Sum over arrays - What am I doing wrong?

Im trying to port a python numpy implementation of something into Julia and one step is

import numpy as np
np.random.rand(12,10) + np.random.rand(10)

Output shape - (12, 10)
but in Julia

rand(12,10) + rand(10)

throws DimensionMismatch(“dimensions must match: a has dims (Base.OneTo(12), Base.OneTo(10)), b has dims (Base.OneTo(10),), mismatch at 1”)

I tried broadcasting

rand(12,10) .+ rand(10)

DimensionMismatch(“arrays could not be broadcast to a common size; got a dimension with lengths 12 and 10”)

Im so confused. Is there something different here?

I’m not sure what ‘+’ does in python but if you want to add rand(10) to each rows of rand(12, 10) you should store them as a temporary array then add:

tmp = rand(10)
tmp2  = rand(12, 10)
vcat([permutedims(tmp2[i, :] + tmp) for i in 1:12]...)

Youd need the permutedims to keep row array when indexing in it and the vcat to concatenate all the rows.

Broadcasting in Julia can expand dimensions that have only one value, like in Python, but it has to be the “right” dimension.

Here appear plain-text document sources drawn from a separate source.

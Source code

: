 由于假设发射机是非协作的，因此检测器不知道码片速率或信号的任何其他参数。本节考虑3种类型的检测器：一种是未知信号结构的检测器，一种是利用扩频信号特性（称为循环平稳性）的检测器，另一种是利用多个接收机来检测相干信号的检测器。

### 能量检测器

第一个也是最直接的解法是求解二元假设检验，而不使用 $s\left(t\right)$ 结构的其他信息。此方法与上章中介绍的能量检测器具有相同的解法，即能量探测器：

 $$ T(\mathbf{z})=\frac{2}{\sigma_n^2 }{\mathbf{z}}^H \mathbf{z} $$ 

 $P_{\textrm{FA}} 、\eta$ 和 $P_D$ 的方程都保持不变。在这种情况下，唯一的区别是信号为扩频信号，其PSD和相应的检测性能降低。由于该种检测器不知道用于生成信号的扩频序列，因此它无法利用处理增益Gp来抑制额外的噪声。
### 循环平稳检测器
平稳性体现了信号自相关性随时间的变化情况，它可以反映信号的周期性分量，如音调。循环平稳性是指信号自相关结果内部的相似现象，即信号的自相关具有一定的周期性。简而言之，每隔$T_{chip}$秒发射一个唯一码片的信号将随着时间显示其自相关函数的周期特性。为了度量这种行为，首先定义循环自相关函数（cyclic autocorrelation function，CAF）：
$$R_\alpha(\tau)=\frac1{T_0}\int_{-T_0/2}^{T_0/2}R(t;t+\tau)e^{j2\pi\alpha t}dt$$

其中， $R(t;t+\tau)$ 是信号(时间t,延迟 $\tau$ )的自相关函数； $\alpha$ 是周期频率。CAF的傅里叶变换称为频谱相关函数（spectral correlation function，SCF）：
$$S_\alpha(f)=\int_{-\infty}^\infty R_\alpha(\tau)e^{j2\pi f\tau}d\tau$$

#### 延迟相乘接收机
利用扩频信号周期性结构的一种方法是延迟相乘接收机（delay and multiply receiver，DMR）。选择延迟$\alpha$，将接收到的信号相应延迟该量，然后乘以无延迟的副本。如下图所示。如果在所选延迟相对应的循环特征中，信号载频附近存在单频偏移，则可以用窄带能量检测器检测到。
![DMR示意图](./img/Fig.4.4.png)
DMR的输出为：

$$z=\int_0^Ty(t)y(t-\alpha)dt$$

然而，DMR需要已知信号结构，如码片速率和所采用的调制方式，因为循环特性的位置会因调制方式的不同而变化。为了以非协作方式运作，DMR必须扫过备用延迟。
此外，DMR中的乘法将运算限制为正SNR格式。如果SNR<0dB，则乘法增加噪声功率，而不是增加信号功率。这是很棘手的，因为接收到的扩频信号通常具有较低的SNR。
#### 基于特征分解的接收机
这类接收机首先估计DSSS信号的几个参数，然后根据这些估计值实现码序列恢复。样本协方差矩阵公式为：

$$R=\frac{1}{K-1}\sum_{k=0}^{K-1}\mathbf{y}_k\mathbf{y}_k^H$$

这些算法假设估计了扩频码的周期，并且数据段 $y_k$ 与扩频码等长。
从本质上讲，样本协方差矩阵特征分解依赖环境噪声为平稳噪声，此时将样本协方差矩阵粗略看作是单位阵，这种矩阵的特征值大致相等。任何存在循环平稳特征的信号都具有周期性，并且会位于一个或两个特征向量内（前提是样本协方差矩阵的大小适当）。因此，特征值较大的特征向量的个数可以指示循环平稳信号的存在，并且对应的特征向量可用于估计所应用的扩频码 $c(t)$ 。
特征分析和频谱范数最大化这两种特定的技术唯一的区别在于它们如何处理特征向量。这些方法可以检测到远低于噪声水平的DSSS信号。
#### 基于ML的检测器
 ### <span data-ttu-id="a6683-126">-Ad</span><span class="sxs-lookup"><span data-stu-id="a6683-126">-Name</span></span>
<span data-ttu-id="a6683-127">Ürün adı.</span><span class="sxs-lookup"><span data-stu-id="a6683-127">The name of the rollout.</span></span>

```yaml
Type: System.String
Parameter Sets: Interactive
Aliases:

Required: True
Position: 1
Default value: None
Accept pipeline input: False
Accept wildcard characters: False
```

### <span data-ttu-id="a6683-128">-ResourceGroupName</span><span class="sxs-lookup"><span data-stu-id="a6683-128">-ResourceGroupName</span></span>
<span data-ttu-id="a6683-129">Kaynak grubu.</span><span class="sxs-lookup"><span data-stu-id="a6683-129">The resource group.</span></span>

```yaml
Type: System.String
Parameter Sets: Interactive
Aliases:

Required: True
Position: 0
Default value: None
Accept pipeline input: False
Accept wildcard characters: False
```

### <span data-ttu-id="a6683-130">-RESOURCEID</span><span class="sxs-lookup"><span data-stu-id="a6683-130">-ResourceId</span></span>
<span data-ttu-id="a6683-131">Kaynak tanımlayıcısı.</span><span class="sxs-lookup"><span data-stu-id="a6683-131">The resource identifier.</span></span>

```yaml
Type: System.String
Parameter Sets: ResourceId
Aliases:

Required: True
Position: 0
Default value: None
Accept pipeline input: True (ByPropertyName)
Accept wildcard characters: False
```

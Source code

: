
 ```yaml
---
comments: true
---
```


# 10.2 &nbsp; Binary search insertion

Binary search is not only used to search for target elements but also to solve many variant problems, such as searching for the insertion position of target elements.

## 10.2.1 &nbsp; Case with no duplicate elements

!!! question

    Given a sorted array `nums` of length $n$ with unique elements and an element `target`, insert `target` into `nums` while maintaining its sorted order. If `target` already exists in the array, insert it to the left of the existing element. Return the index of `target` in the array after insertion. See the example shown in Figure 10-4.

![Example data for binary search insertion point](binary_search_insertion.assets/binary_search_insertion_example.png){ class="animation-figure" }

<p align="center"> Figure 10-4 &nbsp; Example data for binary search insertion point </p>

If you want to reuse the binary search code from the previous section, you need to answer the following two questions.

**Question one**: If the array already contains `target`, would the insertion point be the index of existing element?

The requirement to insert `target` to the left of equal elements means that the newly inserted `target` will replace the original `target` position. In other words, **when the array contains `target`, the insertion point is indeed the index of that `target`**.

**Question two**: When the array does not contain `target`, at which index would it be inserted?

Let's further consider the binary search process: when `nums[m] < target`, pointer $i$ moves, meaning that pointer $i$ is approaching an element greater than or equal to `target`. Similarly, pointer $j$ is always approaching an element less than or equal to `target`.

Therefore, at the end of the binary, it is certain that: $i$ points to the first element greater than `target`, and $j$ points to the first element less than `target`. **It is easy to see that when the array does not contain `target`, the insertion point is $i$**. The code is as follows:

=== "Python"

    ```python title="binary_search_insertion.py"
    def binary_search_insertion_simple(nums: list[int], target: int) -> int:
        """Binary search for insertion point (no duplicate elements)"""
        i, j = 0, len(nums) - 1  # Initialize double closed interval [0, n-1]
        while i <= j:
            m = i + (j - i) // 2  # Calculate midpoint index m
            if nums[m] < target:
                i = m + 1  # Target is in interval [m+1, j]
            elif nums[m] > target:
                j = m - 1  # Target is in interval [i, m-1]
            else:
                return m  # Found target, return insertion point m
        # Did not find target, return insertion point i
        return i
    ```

Here you are adding a 10-value array to a matrix with 10 columns and 12 rows. That will work if the array is a row so it can be expanded to 12 rows:

rand(12,10) .+ rand(10)'

Ohh okay that makes sense

Okay now I get it. I thought it would be a direct translation.
Thanks a lot!

The reason for this difference is that while python creates row vectors when calling np.random.rand, julia creates a column vector. Which explains your dimension mismatch.

I think it’s easier to remember that in Python, you have to start aligning dimensions from the right, and in Julia from the left. That’s because Python is row-major and therefore the right-most dimension is the one contiguous in memory, while in Julia it’s the left-most.

In this example, broadcasting only works if two numbers on top of each other are the same, or at least one of them is 1. The [1] are implicit singleton dimensions that will always match, if one of the arguments is shorter than another.

# python: align from the right
arr1:  12  10
arr2:  [1] 10

# julia: align from the left, 12 and 10 are incompatible
arr1:  12  10
arr2:  10  [1]

# julia: with rand(10)', we have added a singleton dimension
# to arr2, so now it works
arr1:  12  10
arr2:   1  10

That works in higher dimensions, too, where it’s not just about rows and columns anymore.

I actually think it would be cool if the error messages for broadcasting gave such a visualization, but maybe it would be too crazy with many components.